Nicht selten ergibt sich im Zusammenhang mit der Besitzübergabe von Wohnungseigentum folgende Situation: Der Bauträger fordert den Erwerber auf, am Tage X die Wohnung, das Haus abzunehmen.
Der Erwerber nimmt im Termin die Wohnung/das Haus ab, behält sich jedoch, festgehalten im Abnahmeprotokoll, Mängel vor, d. h. er rügt Mängel.
Der Bauträger macht die Besitzübergabe davon abhängig, dass sein Vertragspartner sämtliche Raten einschließlich der Rate, die bei Besitzübergabe fällig wird, bezahlt, bevor er dem Erwerber den Besitz an der Wohnung, am Haus einräumt, ihm die Schlüssel übergibt.
Der Erwerber weigert sich, den gesamten Betrag zu bezahlen und bietet an, den vereinbarten „Kaufpreis“ zu bezahlen abzüglich der 5-prozentigen Sicherheit nach
§ 632 a Abs. 3 BGB, die erst zur Zahlung fällig ist bei vollständiger rechtzeitiger und mangelfreier Herstellung des Werks, abzüglich der aufgelaufenen vereinbarten Vertragsstrafe wegen nicht rechtzeitiger Herstellung der Bezugsfertigkeit.

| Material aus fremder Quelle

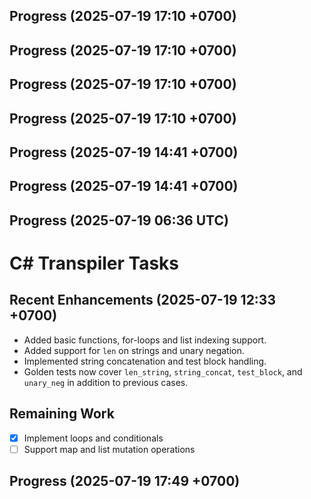 ## Progress (2025-07-19 17:10 +0700)

## Progress (2025-07-19 17:10 +0700)

## Progress (2025-07-19 17:10 +0700)

## Progress (2025-07-19 17:10 +0700)

## Progress (2025-07-19 14:41 +0700)

## Progress (2025-07-19 14:41 +0700)

## Progress (2025-07-19 06:36 UTC)

# C# Transpiler Tasks

## Recent Enhancements (2025-07-19 12:33 +0700)
- Added basic functions, for-loops and list indexing support.
- Added support for `len` on strings and unary negation.
- Implemented string concatenation and test block handling.
- Golden tests now cover `len_string`, `string_concat`, `test_block`, and `unary_neg` in addition to previous cases.

## Remaining Work
- [x] Implement loops and conditionals
- [ ] Support map and list mutation operations

## Progress (2025-07-19 17:49 +0700)

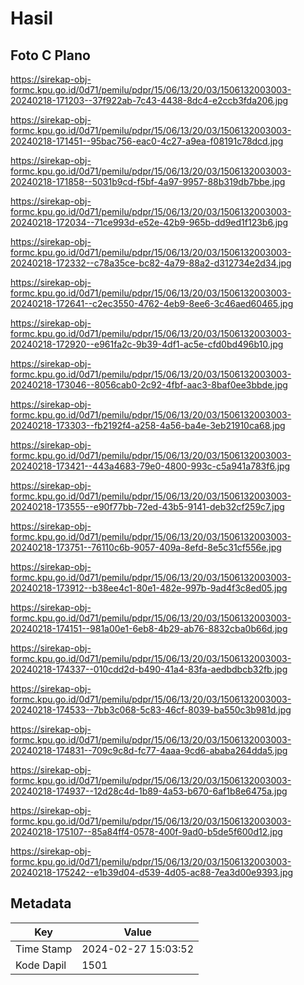 # Hasil

## Foto C Plano

https://sirekap-obj-formc.kpu.go.id/0d71/pemilu/pdpr/15/06/13/20/03/1506132003003-20240218-171203--37f922ab-7c43-4438-8dc4-e2ccb3fda206.jpg

https://sirekap-obj-formc.kpu.go.id/0d71/pemilu/pdpr/15/06/13/20/03/1506132003003-20240218-171451--95bac756-eac0-4c27-a9ea-f08191c78dcd.jpg

https://sirekap-obj-formc.kpu.go.id/0d71/pemilu/pdpr/15/06/13/20/03/1506132003003-20240218-171858--5031b9cd-f5bf-4a97-9957-88b319db7bbe.jpg

https://sirekap-obj-formc.kpu.go.id/0d71/pemilu/pdpr/15/06/13/20/03/1506132003003-20240218-172034--71ce993d-e52e-42b9-965b-dd9ed1f123b6.jpg

https://sirekap-obj-formc.kpu.go.id/0d71/pemilu/pdpr/15/06/13/20/03/1506132003003-20240218-172332--c78a35ce-bc82-4a79-88a2-d312734e2d34.jpg

https://sirekap-obj-formc.kpu.go.id/0d71/pemilu/pdpr/15/06/13/20/03/1506132003003-20240218-172641--c2ec3550-4762-4eb9-8ee6-3c46aed60465.jpg

https://sirekap-obj-formc.kpu.go.id/0d71/pemilu/pdpr/15/06/13/20/03/1506132003003-20240218-172920--e961fa2c-9b39-4df1-ac5e-cfd0bd496b10.jpg

https://sirekap-obj-formc.kpu.go.id/0d71/pemilu/pdpr/15/06/13/20/03/1506132003003-20240218-173046--8056cab0-2c92-4fbf-aac3-8baf0ee3bbde.jpg

https://sirekap-obj-formc.kpu.go.id/0d71/pemilu/pdpr/15/06/13/20/03/1506132003003-20240218-173303--fb2192f4-a258-4a56-ba4e-3eb21910ca68.jpg

https://sirekap-obj-formc.kpu.go.id/0d71/pemilu/pdpr/15/06/13/20/03/1506132003003-20240218-173421--443a4683-79e0-4800-993c-c5a941a783f6.jpg

https://sirekap-obj-formc.kpu.go.id/0d71/pemilu/pdpr/15/06/13/20/03/1506132003003-20240218-173555--e90f77bb-72ed-43b5-9141-deb32cf259c7.jpg

https://sirekap-obj-formc.kpu.go.id/0d71/pemilu/pdpr/15/06/13/20/03/1506132003003-20240218-173751--76110c6b-9057-409a-8efd-8e5c31cf556e.jpg

https://sirekap-obj-formc.kpu.go.id/0d71/pemilu/pdpr/15/06/13/20/03/1506132003003-20240218-173912--b38ee4c1-80e1-482e-997b-9ad4f3c8ed05.jpg

https://sirekap-obj-formc.kpu.go.id/0d71/pemilu/pdpr/15/06/13/20/03/1506132003003-20240218-174151--981a00e1-6eb8-4b29-ab76-8832cba0b66d.jpg

https://sirekap-obj-formc.kpu.go.id/0d71/pemilu/pdpr/15/06/13/20/03/1506132003003-20240218-174337--010cdd2d-b490-41a4-83fa-aedbdbcb32fb.jpg

https://sirekap-obj-formc.kpu.go.id/0d71/pemilu/pdpr/15/06/13/20/03/1506132003003-20240218-174533--7bb3c068-5c83-46cf-8039-ba550c3b981d.jpg

https://sirekap-obj-formc.kpu.go.id/0d71/pemilu/pdpr/15/06/13/20/03/1506132003003-20240218-174831--709c9c8d-fc77-4aaa-9cd6-ababa264dda5.jpg

https://sirekap-obj-formc.kpu.go.id/0d71/pemilu/pdpr/15/06/13/20/03/1506132003003-20240218-174937--12d28c4d-1b89-4a53-b670-6af1b8e6475a.jpg

https://sirekap-obj-formc.kpu.go.id/0d71/pemilu/pdpr/15/06/13/20/03/1506132003003-20240218-175107--85a84ff4-0578-400f-9ad0-b5de5f600d12.jpg

https://sirekap-obj-formc.kpu.go.id/0d71/pemilu/pdpr/15/06/13/20/03/1506132003003-20240218-175242--e1b39d04-d539-4d05-ac88-7ea3d00e9393.jpg


## Metadata

| Key        | Value               |
| ---------- | ------------------- |
| Time Stamp | 2024-02-27 15:03:52 |
| Kode Dapil | 1501                |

Der Bauträger verweigert weiterhin die Besitzübergabe und fordert die vollständige Bezahlung der Raten einschließlich der bei Besitzübergabe fälligen Rate.
Der Erwerber, der sich häufig in einer Zwangssituation befindet, dergestalt, dass er die bisher von ihm bewohnte Wohnung gekündigt hat, räumen muss, der Bereitstellungszinsen bezahlen muss für das wegen des Verzuges des Bauträgers nicht abgerufene Darlehen, steht vor der Frage, ob er dem – unberechtigten – Verlangen des Bauträgers nachgeben soll, um in den Besitz des Hauses, der Wohnung zu gelangen.

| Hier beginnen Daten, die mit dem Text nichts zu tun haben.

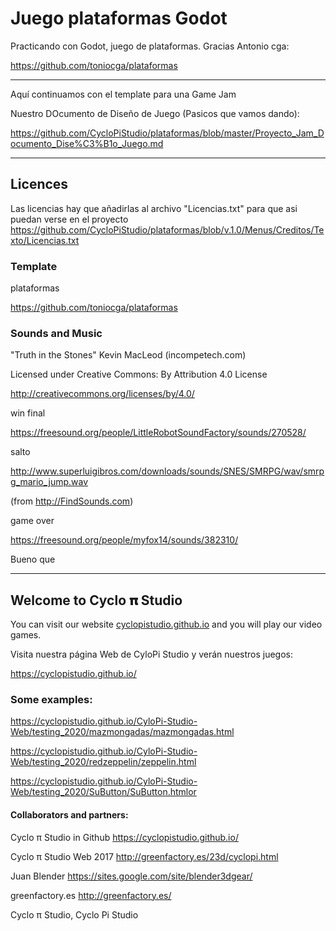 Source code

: # Juego plataformas Godot
Practicando con Godot, juego de plataformas. Gracias  Antonio cga:

https://github.com/toniocga/plataformas

-------------------------------------------
Aquí continuamos con el template para una Game Jam

Nuestro DOcumento de Diseño de Juego (Pasicos que vamos dando):

https://github.com/CycloPiStudio/plataformas/blob/master/Proyecto_Jam_Documento_Dise%C3%B1o_Juego.md

-------------------------------------------
## Licences

Las licencias hay que añadirlas al archivo "Licencias.txt" para que asi puedan verse en el proyecto
https://github.com/CycloPiStudio/plataformas/blob/v.1.0/Menus/Creditos/Texto/Licencias.txt

### Template
plataformas

https://github.com/toniocga/plataformas

### Sounds and Music  

"Truth in the Stones" Kevin MacLeod (incompetech.com)

Licensed under Creative Commons: By Attribution 4.0 License

http://creativecommons.org/licenses/by/4.0/


win final

https://freesound.org/people/LittleRobotSoundFactory/sounds/270528/

salto

http://www.superluigibros.com/downloads/sounds/SNES/SMRPG/wav/smrpg_mario_jump.wav

(from http://FindSounds.com)


game over

https://freesound.org/people/myfox14/sounds/382310/

Bueno que


-------------------------------------------

## Welcome to Cyclo 𝛑 Studio

You can visit our website [cyclopistudio.github.io](https://cyclopistudio.github.io/) and you will play our video games.

Visita nuestra página Web de CyloPi Studio y verán nuestros juegos:

https://cyclopistudio.github.io/



### Some examples:

https://cyclopistudio.github.io/CyloPi-Studio-Web/testing_2020/mazmongadas/mazmongadas.html

https://cyclopistudio.github.io/CyloPi-Studio-Web/testing_2020/redzeppelin/zeppelin.html

https://cyclopistudio.github.io/CyloPi-Studio-Web/testing_2020/SuButton/SuButton.htmlor



#### Collaborators and partners:

Cyclo π Studio in Github https://cyclopistudio.github.io/

Cyclo π Studio Web 2017 http://greenfactory.es/23d/cyclopi.html

Juan Blender https://sites.google.com/site/blender3dgear/

greenfactory.es http://greenfactory.es/

Cyclo π Studio, Cyclo Pi Studio
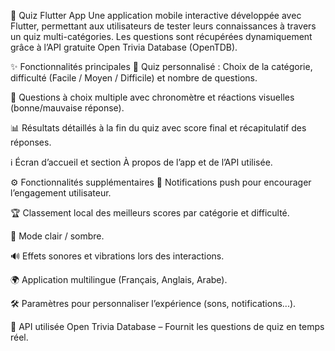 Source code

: 📱 Quiz Flutter App
Une application mobile interactive développée avec Flutter, permettant aux utilisateurs de tester leurs connaissances à travers un quiz multi-catégories. Les questions sont récupérées dynamiquement grâce à l’API gratuite Open Trivia Database (OpenTDB).

✨ Fonctionnalités principales
🎯 Quiz personnalisé : Choix de la catégorie, difficulté (Facile / Moyen / Difficile) et nombre de questions.

🧠 Questions à choix multiple avec chronomètre et réactions visuelles (bonne/mauvaise réponse).

📊 Résultats détaillés à la fin du quiz avec score final et récapitulatif des réponses.

ℹ️ Écran d’accueil et section À propos de l’app et de l’API utilisée.

⚙️ Fonctionnalités supplémentaires
🔔 Notifications push pour encourager l’engagement utilisateur.

🏆 Classement local des meilleurs scores par catégorie et difficulté.

🌙 Mode clair / sombre.

🔊 Effets sonores et vibrations lors des interactions.

🌍 Application multilingue (Français, Anglais, Arabe).

🛠️ Paramètres pour personnaliser l’expérience (sons, notifications...).

🔗 API utilisée
Open Trivia Database – Fournit les questions de quiz en temps réel.
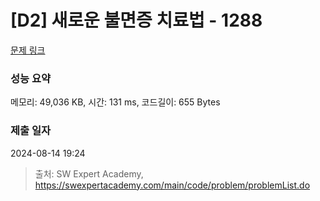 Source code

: # [D2] 새로운 불면증 치료법 - 1288 

[문제 링크](https://swexpertacademy.com/main/code/problem/problemDetail.do?contestProbId=AV18_yw6I9MCFAZN) 

### 성능 요약

메모리: 49,036 KB, 시간: 131 ms, 코드길이: 655 Bytes

### 제출 일자

2024-08-14 19:24



> 출처: SW Expert Academy, https://swexpertacademy.com/main/code/problem/problemList.do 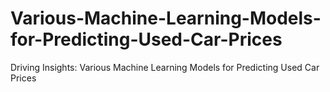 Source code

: # Various-Machine-Learning-Models-for-Predicting-Used-Car-Prices
Driving Insights: Various Machine Learning Models for Predicting Used Car Prices
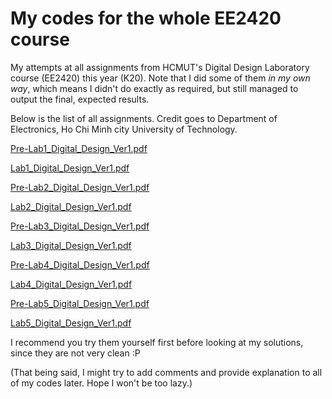 # My codes for the whole EE2420 course
My attempts at all assignments from HCMUT's Digital Design Laboratory course (EE2420) this year (K20). Note that I did some of them *in my own way*, which means I didn't do exactly as required, but still managed to output the final, expected results.

Below is the list of all assignments. Credit goes to Department of Electronics, Ho Chi Minh city University of Technology.

[Pre-Lab1_Digital_Design_Ver1.pdf](https://github.com/71-PTN/HCMUT_DD_Lab/files/9060480/Pre-Lab1_Digital_Design_Ver1.pdf)

[Lab1_Digital_Design_Ver1.pdf](https://github.com/71-PTN/HCMUT_DD_Lab/files/9060475/Lab1_Digital_Design_Ver1.pdf)

[Pre-Lab2_Digital_Design_Ver1.pdf](https://github.com/71-PTN/HCMUT_DD_Lab/files/9060481/Pre-Lab2_Digital_Design_Ver1.pdf)

[Lab2_Digital_Design_Ver1.pdf](https://github.com/71-PTN/HCMUT_DD_Lab/files/9060476/Lab2_Digital_Design_Ver1.pdf)

[Pre-Lab3_Digital_Design_Ver1.pdf](https://github.com/71-PTN/HCMUT_DD_Lab/files/9060482/Pre-Lab3_Digital_Design_Ver1.pdf)

[Lab3_Digital_Design_Ver1.pdf](https://github.com/71-PTN/HCMUT_DD_Lab/files/9060477/Lab3_Digital_Design_Ver1.pdf)

[Pre-Lab4_Digital_Design_Ver1.pdf](https://github.com/71-PTN/HCMUT_DD_Lab/files/9060483/Pre-Lab4_Digital_Design_Ver1.pdf)

[Lab4_Digital_Design_Ver1.pdf](https://github.com/71-PTN/HCMUT_DD_Lab/files/9060478/Lab4_Digital_Design_Ver1.pdf)

[Pre-Lab5_Digital_Design_Ver1.pdf](https://github.com/71-PTN/HCMUT_DD_Lab/files/9060484/Pre-Lab5_Digital_Design_Ver1.pdf)

[Lab5_Digital_Design_Ver1.pdf](https://github.com/71-PTN/HCMUT_DD_Lab/files/9060479/Lab5_Digital_Design_Ver1.pdf)

I recommend you try them yourself first before looking at my solutions, since they are not very clean :P

(That being said, I might try to add comments and provide explanation to all of my codes later. Hope I won't be too lazy.)
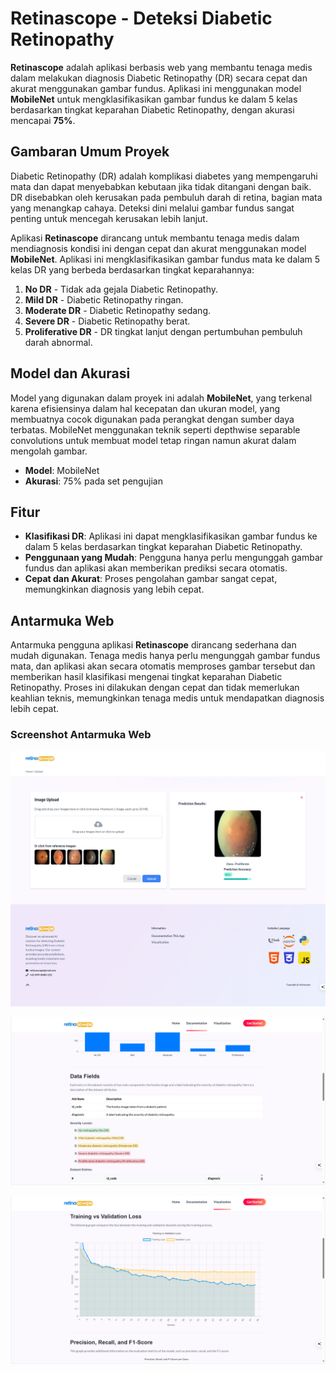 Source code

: # Retinascope - Deteksi Diabetic Retinopathy

**Retinascope** adalah aplikasi berbasis web yang membantu tenaga medis dalam melakukan diagnosis Diabetic Retinopathy (DR) secara cepat dan akurat menggunakan gambar fundus. Aplikasi ini menggunakan model **MobileNet** untuk mengklasifikasikan gambar fundus ke dalam 5 kelas berdasarkan tingkat keparahan Diabetic Retinopathy, dengan akurasi mencapai **75%**.

## Gambaran Umum Proyek

Diabetic Retinopathy (DR) adalah komplikasi diabetes yang mempengaruhi mata dan dapat menyebabkan kebutaan jika tidak ditangani dengan baik. DR disebabkan oleh kerusakan pada pembuluh darah di retina, bagian mata yang menangkap cahaya. Deteksi dini melalui gambar fundus sangat penting untuk mencegah kerusakan lebih lanjut.

Aplikasi **Retinascope** dirancang untuk membantu tenaga medis dalam mendiagnosis kondisi ini dengan cepat dan akurat menggunakan model **MobileNet**. Aplikasi ini mengklasifikasikan gambar fundus mata ke dalam 5 kelas DR yang berbeda berdasarkan tingkat keparahannya:

1. **No DR** - Tidak ada gejala Diabetic Retinopathy.
2. **Mild DR** - Diabetic Retinopathy ringan.
3. **Moderate DR** - Diabetic Retinopathy sedang.
4. **Severe DR** - Diabetic Retinopathy berat.
5. **Proliferative DR** - DR tingkat lanjut dengan pertumbuhan pembuluh darah abnormal.

## Model dan Akurasi

Model yang digunakan dalam proyek ini adalah **MobileNet**, yang terkenal karena efisiensinya dalam hal kecepatan dan ukuran model, yang membuatnya cocok digunakan pada perangkat dengan sumber daya terbatas. MobileNet menggunakan teknik seperti depthwise separable convolutions untuk membuat model tetap ringan namun akurat dalam mengolah gambar.

- **Model**: MobileNet
- **Akurasi**: 75% pada set pengujian

## Fitur

- **Klasifikasi DR**: Aplikasi ini dapat mengklasifikasikan gambar fundus ke dalam 5 kelas berdasarkan tingkat keparahan Diabetic Retinopathy.
- **Penggunaan yang Mudah**: Pengguna hanya perlu mengunggah gambar fundus dan aplikasi akan memberikan prediksi secara otomatis.
- **Cepat dan Akurat**: Proses pengolahan gambar sangat cepat, memungkinkan diagnosis yang lebih cepat.

## Antarmuka Web

Antarmuka pengguna aplikasi **Retinascope** dirancang sederhana dan mudah digunakan. Tenaga medis hanya perlu mengunggah gambar fundus mata, dan aplikasi akan secara otomatis memproses gambar tersebut dan memberikan hasil klasifikasi mengenai tingkat keparahan Diabetic Retinopathy. Proses ini dilakukan dengan cepat dan tidak memerlukan keahlian teknis, memungkinkan tenaga medis untuk mendapatkan diagnosis lebih cepat.

### Screenshot Antarmuka Web

![Halaman Upload dan Prediksi](https://github.com/restudev/retinascope/blob/d6205d08bf7e7e3f408fd625a46a5cf29bdc8e9f/static/img/predict-page.png)

![Halaman Dokumentasi](https://github.com/restudev/retinascope/blob/e03bc181e1ed054588eaf2d74d2f2aac67ab71d4/static/img/doc-ui.png)

![Halaman Visualisasi](https://github.com/restudev/retinascope/blob/3f2f529465e0a8e91d5a6af81c3d308e1638e4a8/static/img/visualization-ui.png)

Als erstes Obergericht hat sich das Kammergericht Berlin mit der Frage befasst, ob in derartigen Fällen der Erwerber mit Aussicht auf Erfolg gegen den Bauträger eine einstweilige Verfügung beantragen kann des Inhalts, dass der Bauträger verpflichtet ist, ihm Zug um Zug gegen die Zahlung des berechtigten Betrages den Besitz an der Wohnung zu verschaffen. Erstmals in seinem Urteil vom 04.10.2017, 21 U 79/17 hat das Kammergericht Berlin einen solchen Anspruch auf Erlass einer einstweiligen Verfügung bejaht.
Eine solche einstweilige Verfügung bietet dem Anspruchsteller die Möglichkeit, innerhalb kurzer Zeit zu seinem Recht zu kommen.
Derartige einstweilige Verfügungen sind Eilverfahren, die von den Gerichten vorrangig bearbeitet werden.
Es hat hierzu ausgeführt, dass ein entsprechender Verfügungsanspruch besteht, d. h. der Erwerber gegen den Bauträger einen Anspruch hat auf Besitzverschaffung, wenn er bereit ist, den dem Bauträger zustehenden Anspruch zu erfüllen.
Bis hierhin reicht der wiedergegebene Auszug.